Charlie e a Fantástica Fábrica de Chocolate (Teatro)
By Cathy Scarlet
FICHA TÉCNICA
Peça: Charlie e a Fantástica Fábrica de Chocolate
Direção Geral: John Stefaniuk
Direção musical: Daniel Rocha
Ano: 2021
País: Brasil
Duração: 2h30min
Teatro: Renault
Quem nunca se perdeu na magia de A Fantástica Fábrica de Chocolate?
As duas adaptações cinematográficas mais conhecidas — a de 1971 e a de 2005, estreladas respectivamente por Gene Wilder e Johnny Depp no papel de Willy Wonka — foram baseadas na obra infantil Charlie and the Chocolate Factory, escrita pelo autor inglês Roald Dahl (1916-1990) e publicada originalmente em 1964.
Fascinando gerações de crianças e adultos ao longo das décadas, essa história continua a exercer seu encanto sobre o público. Agora, nos deparamos com sua adaptação para os palcos brasileiros, que demonstra possuir o mesmo poder de encantamento em pleno século XXI.
E é justamente sobre ela que falarei a seguir. Vou começar a sinopse da história com uma frase do personagem do Wonka que marcou bastante:
O segredo é crer para ver.
A fábrica de chocolates de Willy Wonka está fechada há anos, e seu proprietário tornou-se uma figura cercada de mistério. Pouco se sabe a seu respeito, e muitos parecem já não dar grande importância ao assunto.
Porém, há um garotinho particularmente fascinado pelo lendário doceiro: Charlie Bucket.
Oriundo de uma família humilde, Charlie vive com a mãe e os quatro avós, que não saem da cama há anos. Órfão de pai, vê sua mãe trabalhar arduamente como lavadeira para sustentar a família com os poucos recursos que possuem. Apesar das dificuldades, o menino mantém vivo o espírito sonhador e não esconde seu fascínio pelo universo dos chocolates e pela fábrica fechada a sete chaves.

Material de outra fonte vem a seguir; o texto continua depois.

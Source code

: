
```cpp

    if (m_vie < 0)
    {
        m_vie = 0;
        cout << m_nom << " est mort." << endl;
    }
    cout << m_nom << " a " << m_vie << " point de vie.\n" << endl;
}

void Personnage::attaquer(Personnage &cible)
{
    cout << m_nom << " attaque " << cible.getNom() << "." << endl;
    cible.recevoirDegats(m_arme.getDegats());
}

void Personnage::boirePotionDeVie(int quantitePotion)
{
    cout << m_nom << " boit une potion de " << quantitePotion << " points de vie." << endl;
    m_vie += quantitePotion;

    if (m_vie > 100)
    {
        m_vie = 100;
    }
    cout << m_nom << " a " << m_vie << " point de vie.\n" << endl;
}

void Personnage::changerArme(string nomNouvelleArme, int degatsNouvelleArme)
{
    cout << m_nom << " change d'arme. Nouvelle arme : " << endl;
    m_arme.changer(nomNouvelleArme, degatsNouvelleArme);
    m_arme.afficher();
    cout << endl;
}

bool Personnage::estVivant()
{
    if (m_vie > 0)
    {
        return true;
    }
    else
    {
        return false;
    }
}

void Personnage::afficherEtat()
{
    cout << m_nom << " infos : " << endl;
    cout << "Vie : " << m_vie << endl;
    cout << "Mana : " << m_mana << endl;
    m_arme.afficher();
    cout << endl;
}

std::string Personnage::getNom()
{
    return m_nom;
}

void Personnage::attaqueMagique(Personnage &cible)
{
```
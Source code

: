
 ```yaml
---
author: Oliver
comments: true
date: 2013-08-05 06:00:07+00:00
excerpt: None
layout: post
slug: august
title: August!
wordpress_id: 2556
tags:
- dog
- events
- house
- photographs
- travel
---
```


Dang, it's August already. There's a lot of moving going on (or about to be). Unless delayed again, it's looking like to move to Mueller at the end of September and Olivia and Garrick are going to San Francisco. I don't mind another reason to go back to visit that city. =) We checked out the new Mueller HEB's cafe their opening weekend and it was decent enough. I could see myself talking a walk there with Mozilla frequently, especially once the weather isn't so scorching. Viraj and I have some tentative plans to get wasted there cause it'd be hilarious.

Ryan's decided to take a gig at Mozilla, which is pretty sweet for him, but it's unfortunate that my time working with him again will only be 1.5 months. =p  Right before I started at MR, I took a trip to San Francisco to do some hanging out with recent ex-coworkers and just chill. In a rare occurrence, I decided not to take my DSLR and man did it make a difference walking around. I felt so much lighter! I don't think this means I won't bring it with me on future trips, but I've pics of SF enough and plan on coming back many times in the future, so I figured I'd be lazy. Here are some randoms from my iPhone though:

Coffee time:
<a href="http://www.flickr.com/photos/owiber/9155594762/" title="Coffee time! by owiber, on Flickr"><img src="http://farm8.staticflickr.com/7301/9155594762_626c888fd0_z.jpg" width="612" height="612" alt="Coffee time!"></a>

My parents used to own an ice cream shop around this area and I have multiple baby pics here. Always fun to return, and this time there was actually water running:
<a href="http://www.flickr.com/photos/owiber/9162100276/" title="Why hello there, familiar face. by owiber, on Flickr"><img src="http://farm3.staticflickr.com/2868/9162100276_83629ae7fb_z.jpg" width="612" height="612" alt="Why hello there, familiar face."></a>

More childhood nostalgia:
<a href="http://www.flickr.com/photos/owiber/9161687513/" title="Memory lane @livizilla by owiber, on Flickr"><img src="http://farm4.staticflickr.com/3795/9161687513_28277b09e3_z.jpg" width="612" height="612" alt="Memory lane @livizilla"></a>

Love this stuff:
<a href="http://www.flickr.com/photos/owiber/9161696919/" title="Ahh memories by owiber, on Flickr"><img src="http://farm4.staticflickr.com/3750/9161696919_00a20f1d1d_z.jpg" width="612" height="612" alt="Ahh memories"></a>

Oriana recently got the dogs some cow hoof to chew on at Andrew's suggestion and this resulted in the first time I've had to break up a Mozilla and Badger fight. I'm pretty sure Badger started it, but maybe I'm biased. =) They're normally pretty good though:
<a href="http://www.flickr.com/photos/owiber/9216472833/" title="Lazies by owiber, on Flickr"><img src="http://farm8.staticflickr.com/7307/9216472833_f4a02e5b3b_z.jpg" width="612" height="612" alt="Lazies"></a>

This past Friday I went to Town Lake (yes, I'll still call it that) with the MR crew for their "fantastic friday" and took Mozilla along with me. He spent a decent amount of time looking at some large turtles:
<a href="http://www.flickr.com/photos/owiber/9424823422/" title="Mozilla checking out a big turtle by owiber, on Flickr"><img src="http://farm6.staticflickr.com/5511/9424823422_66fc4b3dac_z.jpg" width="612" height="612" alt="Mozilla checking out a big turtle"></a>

Eis que, um dia, surge uma oportunidade extraordinária: cinco crianças que encontrassem os cobiçados Cupons Dourados seriam convidadas a conhecer o paraíso secreto do doceiro mais misterioso do mundo.
Pobre e sem muitas expectativas, Charlie acredita ter poucas chances de encontrar um dos bilhetes. Enquanto isso, os vencedores começam a surgir: o primeiro é Augustus Gloop; a segunda, Veruca Salt; a terceira, Violet Beauregarde; e o quarto, Mike Teevee.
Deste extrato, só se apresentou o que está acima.